The story centers around the relationship between two high school students: Shoko Nishimiya, a deaf girl, and Shoya Ishida, who bullied her back in elementary school. To be fair, many of Shoko’s classmates used her disability as an excuse to bully her; Shoya was merely the first and most prominent among them. But when the teacher caught wind of what was going on, the rest of the kids were content to let the crimes fall on Shoya’s head alone. Suddenly, HE was the one being ostracized, picked on, isolated and left behind. And the stigma stuck with him all throughout elementary and middle school, to the point where he grew scared to even look his fellow classmates in the eye. Flash-forward to high school and Shoya’s grown up into a depressed, reclusive kid, riddled with guilt over the harm he caused and starting the film by almost jumping off a bridge. Suffice to say, he’s in a bad state. And more than anything, he wants to make amends for all he’s done. So he seeks out Shoko, who’s since transferred to a different school, and offers her the one thing she always wanted from him back then: a friendship. Thus begins a tale of reckoning and redemption, as Shoya brings together all their old elementary school classmates- those who joined in the bullying, those who simply watched from the sidelines- to find closure for the lasting scars they’ve all carried with them all this time.
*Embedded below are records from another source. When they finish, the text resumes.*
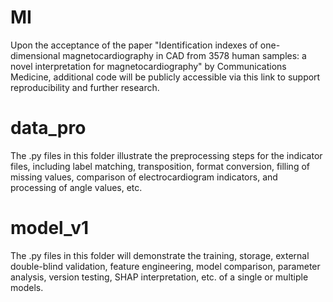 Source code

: # MI
Upon the acceptance of the paper "Identification indexes of one-dimensional magnetocardiography in CAD from 3578 human samples: a novel interpretation for magnetocardiography" by Communications Medicine, additional code will be publicly accessible via this link to support reproducibility and further research.
# data_pro
The .py files in this folder illustrate the preprocessing steps for the indicator files, including label matching, transposition, format conversion, filling of missing values, comparison of electrocardiogram indicators, and processing of angle values, etc.
# model_v1
The .py files in this folder will demonstrate the training, storage, external double-blind validation, feature engineering, model comparison, parameter analysis, version testing, SHAP interpretation, etc. of a single or multiple models.
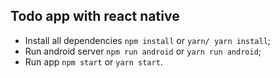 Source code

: ## Todo app with react native

- Install all dependencies `npm install` or `yarn/ yarn install`;
- Run android server `npm run android` or `yarn run android`;
- Run app `npm start` or `yarn start`. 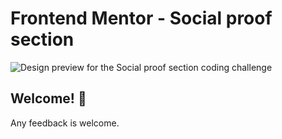 # Frontend Mentor - Social proof section

![Design preview for the Social proof section coding challenge](./design/desktop-preview.jpg)

## Welcome! 👋

Any feedback is welcome. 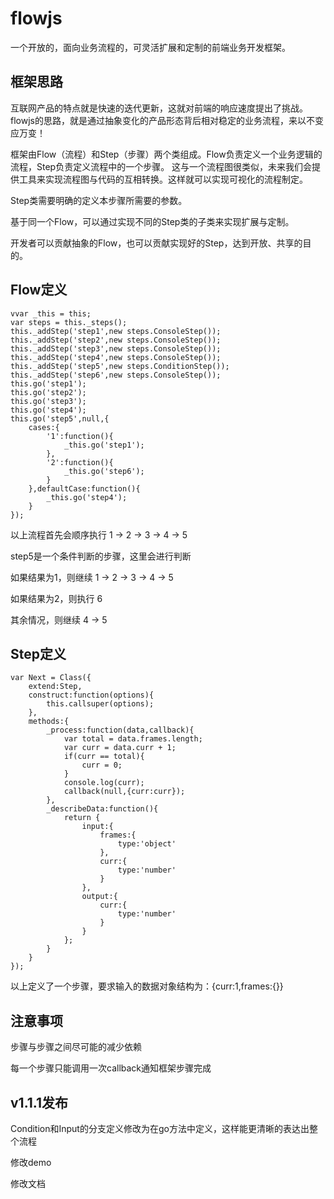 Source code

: flowjs
======

一个开放的，面向业务流程的，可灵活扩展和定制的前端业务开发框架。

框架思路
-------

互联网产品的特点就是快速的迭代更新，这就对前端的响应速度提出了挑战。flowjs的思路，就是通过抽象变化的产品形态背后相对稳定的业务流程，来以不变应万变！

框架由Flow（流程）和Step（步骤）两个类组成。Flow负责定义一个业务逻辑的流程，Step负责定义流程中的一个步骤。
这与一个流程图很类似，未来我们会提供工具来实现流程图与代码的互相转换。这样就可以实现可视化的流程制定。

Step类需要明确的定义本步骤所需要的参数。

基于同一个Flow，可以通过实现不同的Step类的子类来实现扩展与定制。

开发者可以贡献抽象的Flow，也可以贡献实现好的Step，达到开放、共享的目的。

Flow定义
-------

    vvar _this = this;
    var steps = this._steps();
    this._addStep('step1',new steps.ConsoleStep());
    this._addStep('step2',new steps.ConsoleStep());
    this._addStep('step3',new steps.ConsoleStep());
    this._addStep('step4',new steps.ConsoleStep());
    this._addStep('step5',new steps.ConditionStep());
    this._addStep('step6',new steps.ConsoleStep());
    this.go('step1');
    this.go('step2');
    this.go('step3');
    this.go('step4');
    this.go('step5',null,{
        cases:{
            '1':function(){
                _this.go('step1');
            },
            '2':function(){
                _this.go('step6');
            }
        },defaultCase:function(){
            _this.go('step4');
        }
    });

以上流程首先会顺序执行 1 -> 2 -> 3 -> 4 -> 5

step5是一个条件判断的步骤，这里会进行判断

如果结果为1，则继续 1 -> 2 -> 3 -> 4 -> 5

如果结果为2，则执行 6

其余情况，则继续 4 -> 5

Step定义
-------

    var Next = Class({
        extend:Step,
        construct:function(options){
            this.callsuper(options);
        },
        methods:{
            _process:function(data,callback){
                var total = data.frames.length;
                var curr = data.curr + 1;
                if(curr == total){
                    curr = 0;
                }
                console.log(curr);
                callback(null,{curr:curr});
            },
            _describeData:function(){
                return {
                    input:{
                        frames:{
                            type:'object'
                        },
                        curr:{
                            type:'number'
                        }
                    },
                    output:{
                        curr:{
                            type:'number'
                        }
                    }
                };
            }
        }
    });

以上定义了一个步骤，要求输入的数据对象结构为：{curr:1,frames:{}}

注意事项
---------

步骤与步骤之间尽可能的减少依赖

每一个步骤只能调用一次callback通知框架步骤完成

v1.1.1发布
---------

Condition和Input的分支定义修改为在go方法中定义，这样能更清晰的表达出整个流程

修改demo

修改文档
From that description alone, you can probably get a sense of how powerful this film can get. Bullying, ostracizing, living with disabilities, depression, suicide… there are all topics that most anime don’t dare touch except to exploit them for maximum shock value. But there’s no exploitation to be found in A Silent Voice, just a tender, often painful reality. It peers into the ways people can hurt each other, especially at such young and vulnerable ages, and how seemingly meaningless acts of cruelty can leave lasting trauma in their wake. None of Shoko’s former classmates are truly free from sin, whether they bullied her themselves or just sat back and let it happen. And as they’ve grown up, the full weight of what they did to her, and what they subsequently let happen to Shoya, has left them all scrambling for some justification or defense mechanism to avoid facing the full weight of what they’ve done. Even Shoya, for all his sincerity, can’t help but grapple with the question of whether he’s reaching out to Shoko just to selfishly assuage his own guilt, and not for her sake. It’s far from a tragedy or misery porn, and there’s plenty of light throughout thanks to the lovable camaraderie of the central cast (Shoko’s tomboy little sister in particular is frigging incredible, god bless Aoi Yuuki as always), but it’s steeped in a very real sense of melancholy and anguish
And the film takes its time getting you invested, building its emotional tapestry over the course of a lengthy slow-burn. In a way, it’s almost like a movie-length remake of Anohana, with a depressed loner protagonist bringing together all his old childhood friends so they can reckon with the memories of a wronged girl they haven’t been able to leave behind them. It lets you live with these characters, understand the ways they’re all suffering, see how much they’ve grown and how much they’ve stayed the same. It’s almost too much at points, which is the film’s one real fault: some scenes and sequences go by so abruptly that you can really feel them trying to squeeze the manga’s entire story into a deliberately paced two-hour package. But it’s a testament to the talent on display that they even pull it off as well as they do. For all its shortcuts, no character really feels shortchanged, no idea given the short shrift. It just lets you simmer in the complicated feelings the characters share, the ways they try to absolve themselves to hide from their guilt, how incapable they are of addressing their own hurt without hurting everyone around them all over again. It’s messy and uncomfortable and difficult in the way life so often is, and almost everyone has their own inner darkness to confront. It’s not always easy to like all the characters, but you can never not feel sorry for them.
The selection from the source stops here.